I was living in a group house with friends around that time, and it was also a shock--maybe this came from growing up with a housekeeper and a sort of class-based shelteredness, or maybe it was just my particular form of spaciness--to realize how much housework there was, and that it didn't just go away, and you kept having to do it over and over: the dishes were always there, and if you didn't shop and cook there would be no food, and the bathroom got disgusting after a while and something had to be done about it. I'd had chores as a kid, washed dishes and folded laundry and raked leaves and biked to the store for milk, but the relentnessness and daily reality of keeping up a house totally threw me.

I remember sitting in the kitchen one day, looking at the dishes in the sink and the shopping list up on the fridge, and the yellow-brown linoleum, and having an amazing epiphany: oh! the understanding came upon me: This is it! It's not like this is play, a game, a temporary thing like going to classes and writing papers. This isn't an exercise in pretending to be grownups: we are the grownups. And when we leave here it will be more of the same: another sink to empty, another fridge to keep stocked, another floor to wash, and all the rest of it. We don't graduate from this. It's forever.

And I was right.

6 Comments:

Blogger Liz Miller said...

Remember when you thought being a grown-up meant doing whatever you wanted?

Sigh.

7:30 AM  
Blogger heather said...

i hate to sound like one of the bradys, but: i never really thought about it that way. but you're right. weird. i guess as long as you're maintaining something(s) you love, then it seems alright. if occasionally surrealistic.

8:32 AM  
Anonymous Anonymous said...

Wow...I think some of that most come with having a spouse and a child. I just wrote in my blog how I was frustrated because I do stay at home, by myself, and am going crazy.

9:08 AM  
Blogger Katie said...

This is funny because this weekend we did a lot of house tasks too. I got about ONE of my tasks finished, which was painting the front door. It took so much longer than I thought it would.

Every now and then I look around our house and I think, OH MY GOD, I am an adult! This is MY house. And then I flip out. And then I pour a glass of wine.

3:43 PM  
Blogger Spanglemonkey said...

Yeah, totally. It's true. At least we have blogging, though, to stem the tide.

1:38 PM  
Anonymous Anonymous said...

My god. This is my world. And since Ella came, everything takes fifty times longer, because I'm Not Getting Enough Sleep. I finally started paying my 11 year old neighbor $10 a week to do a quite abominable job mowing my lawn. It's like it never goes away. And the worst of it is that I think of all that advice about enjoying your child instead of cleaning your house, but if my house isn't tidy I CAN'T enjoy my child. Or anything else.

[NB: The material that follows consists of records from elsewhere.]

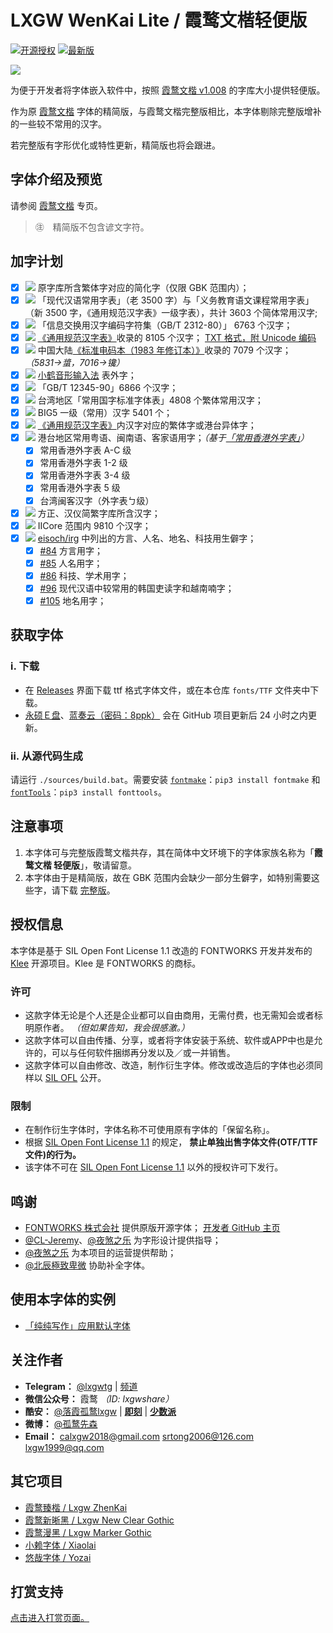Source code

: # LXGW WenKai Lite / 霞鹜文楷轻便版

[![开源授权](https://img.shields.io/github/license/lxgw/LxgwWenKai-Lite?style=flat-square)](https://github.com/lxgw/LxgwWenKai-Lite)
[![最新版](https://img.shields.io/github/release/lxgw/LxgwWenKai-Lite?style=flat-square)](https://github.com/lxgw/LxgwWenKai-Lite/releases)

![](https://raw.githubusercontent.com/lxgw/LxgwWenKai-Lite/main/documentation/WenKaiLite-Preview.png)

为便于开发者将字体嵌入软件中，按照 [霞鹜文楷 v1.008](https://github.com/lxgw/LxgwWenKai/releases/v1.008) 的字库大小提供轻便版。

作为原 [霞鹜文楷](https://github.com/lxgw/LxgwWenKai) 字体的精简版，与霞鹜文楷完整版相比，本字体剔除完整版增补的一些较不常用的汉字。

若完整版有字形优化或特性更新，精简版也将会跟进。

## 字体介绍及预览

请参阅 [霞鹜文楷](https://github.com/lxgw/LxgwWenKai) 专页。

> ㊟　精简版不包含谚文字符。

## 加字计划

- [x] ![](https://img.shields.io/badge/-%E7%AE%80-brightgreen) 原字库所含繁体字对应的简化字（仅限 GBK 范围内）；
- [x] ![](https://img.shields.io/badge/-%E7%AE%80-brightgreen) 「现代汉语常用字表」（老 3500 字）与「义务教育语文课程常用字表」（新 3500 字，《通用规范汉字表》一级字表），共计 3603 个简体常用汉字;
- [x] ![](https://img.shields.io/badge/-%E7%AE%80-brightgreen) 「信息交换用汉字编码字符集（GB/T 2312-80）」 6763 个汉字；
- [x] ![](https://img.shields.io/badge/-%E7%AE%80-brightgreen) [《通用规范汉字表》](http://www.gov.cn/zwgk/2013-08/19/content_2469793.htm)收录的 8105 个汉字；   [TXT 格式，附 Unicode 编码](https://github.com/NightFurySL2001/cjktables/blob/master/china/standard/tongyong_guifan.txt)
- [x] ![](https://img.shields.io/badge/-%E7%AE%80-brightgreen)  中国大陆[《标准电码本（1983 年修订本）》](https://zi.tools/?secondary=character_set&set=GT)收录的 7079 个汉字；   *（5831→螀，7016→镵）*
- [x] ![](https://img.shields.io/badge/-%E7%AE%80-brightgreen)  [小鹤音形输入法](https://flypy.com/) 表外字；
- [x] ![](https://img.shields.io/badge/-%E7%B9%81-orange) 「GB/T 12345-90」6866 个汉字；
- [x] ![](https://img.shields.io/badge/-%E7%B9%81-orange) 台湾地区「常用国字标准字体表」4808 个繁体常用汉字；
- [x] ![](https://img.shields.io/badge/-%E7%B9%81-orange) BIG5 一级（常用）汉字 5401 个；
- [x] ![](https://img.shields.io/badge/-%E7%B9%81-orange) [《通用规范汉字表》](https://zi.tools/?secondary=character_set&set=G%E9%80%9A%E8%A7%84)内汉字对应的繁体字或港台异体字；
- [x] ![](https://img.shields.io/badge/-%E7%B9%81-orange) 港台地区常用粤语、闽南语、客家语用字；*（基于[「常用香港外字表」](https://github.com/ichitenfont/suppchara)）*
  - [x] 常用香港外字表 A-C 级
  - [x] 常用香港外字表 1-2 级
  - [x] 常用香港外字表 3-4 级
  - [x] 常用香港外字表 5 级
  - [x] 台湾闽客汉字（外字表ㄅ级）
- [x] ![](https://img.shields.io/badge/-%E7%AE%80%E7%B9%81-blue) 方正、汉仪简繁字库所含汉字；
- [x] ![](https://img.shields.io/badge/-%E7%AE%80%E7%B9%81-blue) IICore 范围内 9810 个汉字；
- [x] ![](https://img.shields.io/badge/-%E7%AE%80%E7%B9%81-blue) [eisoch/irg](https://github.com/eisoch/irg/) 中列出的方言、人名、地名、科技用生僻字； 
  - [x] [#84](https://github.com/eisoch/irg/issues/84) 方言用字；
  - [x] [#85](https://github.com/eisoch/irg/issues/85) 人名用字；
  - [x] [#86](https://github.com/eisoch/irg/issues/86) 科技、学术用字；
  - [x] [#96](https://github.com/eisoch/irg/issues/96) 现代汉语中较常用的韩国吏读字和越南喃字；
  - [x] [#105](https://github.com/eisoch/irg/issues/105) 地名用字；  

## 获取字体

### ⅰ. 下载

- 在 [Releases](https://github.com/lxgw/LxgwWenKai-Lite/releases) 界面下载 ttf 格式字体文件，或在本仓库 `fonts/TTF` 文件夹中下载。
- [永硕Ｅ盘](http://lxgw.ysepan.com/)、[蓝奏云（密码：8ppk）](https://lxgw.lanzoui.com/b0cqwpt3i) 会在 GitHub 项目更新后 24 小时之内更新。

### ⅱ. 从源代码生成
请运行 `./sources/build.bat`。需要安装 [`fontmake`](https://github.com/googlefonts/fontmake)：`pip3 install fontmake` 和 [`fontTools`](https://github.com/fonttools/fonttools)：`pip3 install fonttools`。

## 注意事项

1. 本字体可与完整版霞鹜文楷共存，其在简体中文环境下的字体家族名称为「**霞鹜文楷 轻便版**」，敬请留意。
2. 本字体由于是精简版，故在 GBK 范围内会缺少一部分生僻字，如特别需要这些字，请下载 [完整版](https://github.com/lxgw/LxgwWenKai)。

## 授权信息

本字体是基于 SIL Open Font License 1.1 改造的 FONTWORKS 开发并发布的 [Klee](https://github.com/fontworks-fonts/Klee) 开源项目。Klee 是 FONTWORKS 的商标。

### 许可

- 这款字体无论是个人还是企业都可以自由商用，无需付费，也无需知会或者标明原作者。 *（但如果告知，我会很感激。）*
- 这款字体可以自由传播、分享，或者将字体安装于系统、软件或APP中也是允许的，可以与任何软件捆绑再分发以及／或一并销售。
- 这款字体可以自由修改、改造，制作衍生字体。修改或改造后的字体也必须同样以 [SIL OFL](https://scripts.sil.org/OFL) 公开。

### 限制

- 在制作衍生字体时，字体名称不可使用原有字体的「保留名称」。
- 根据 [SIL Open Font License 1.1](https://scripts.sil.org/OFL) 的规定， **禁止单独出售字体文件(OTF/TTF文件)的行为。**
- 该字体不可在 [SIL Open Font License 1.1](https://scripts.sil.org/OFL) 以外的授权许可下发行。

## 鸣谢

- [FONTWORKS 株式会社](http://fontworks.co.jp) 提供原版开源字体； [开发者 GitHub 主页](https://github.com/fontworks-fonts/)
- [@CL-Jeremy](https://github.com/CL-Jeremy)、[@夜煞之乐](https://github.com/NightFurySL2001) 为字形设计提供指导；
- [@夜煞之乐](https://github.com/NightFurySL2001) 为本项目的运营提供帮助；
- [@北辰極致卑微](https://weibo.com/u/5327681980?) 协助补全字体。

## 使用本字体的实例

- [「纯纯写作」应用默认字体](https://a.app.qq.com/o/simple.jsp?pkgname=com.drakeet.purewriter&channel=0002160650432d595942&fromcase=60001)

## 关注作者

- **Telegram：** [@lxgwtg](https://t.me/lxgwtg) | [频道](https://t.me/lxgwandroidfont)
- **微信公众号：** 霞鹜 *（ID: lxgwshare）*
- **酷安：** [@落霞孤鹜lxgw](https://www.coolapk.com/u/633884) | [**即刻**](https://m.okjike.com/users/2e826735-48e6-46c5-b0c2-278cb1853b54?ref=PROFILE_CARD&source=user_card&s=eyJ1IjoiNWVlMzkwZGRkNWNhNTgwMDE3NjljZjFiIiwiZCI6MX0%3D&utm_source=create_card) | [**少数派**](https://sspai.com/u/ng008g7q)
- **微博：** [@孤鹜先森](https://weibo.com/6624339726)
- **Email：** calxgw2018@gmail.com srtong2006@126.com lxgw1999@qq.com

## 其它项目

- [霞鹜臻楷 / Lxgw ZhenKai](https://github.com/lxgw/LxgwZhenKai)
- [霞鹜新晰黑 / Lxgw New Clear Gothic](https://github.com/lxgw/LxgwNewClearGothic)
- [霞鹜漫黑 / Lxgw Marker Gothic](https://github.com/lxgw/LxgwMarkerGothic)
- [小赖字体 / Xiaolai](https://github.com/lxgw/kose-font)
- [悠哉字体 / Yozai](https://github.com/lxgw/yozai-font)

## 打赏支持

[点击进入打赏页面。](https://github.com/lxgw/lxgw/blob/main/Donate.md)
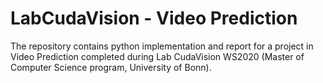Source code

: # LabCudaVision - Video Prediction
The repository contains python implementation and report for a project in Video Prediction completed during Lab CudaVision WS2020 (Master of Computer Science program, University of Bonn).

I've been cleaning my basement 20 minutes a day (and setting the timer--am I the biggest goober ever?). Today at the end of yoga class I repeated to myself a line my first yoga teacher used to end class on: "with compassion in the belly, joy in the heart, peace in the mind...." Usually at the "joy in the heart" line I picture my partner, and now also my darling daughter, but today I pictured my clean basement. Which, of course, is already not so clean because I've already walked down there and just sat something down randomly instead of putting it away. What does it all mean?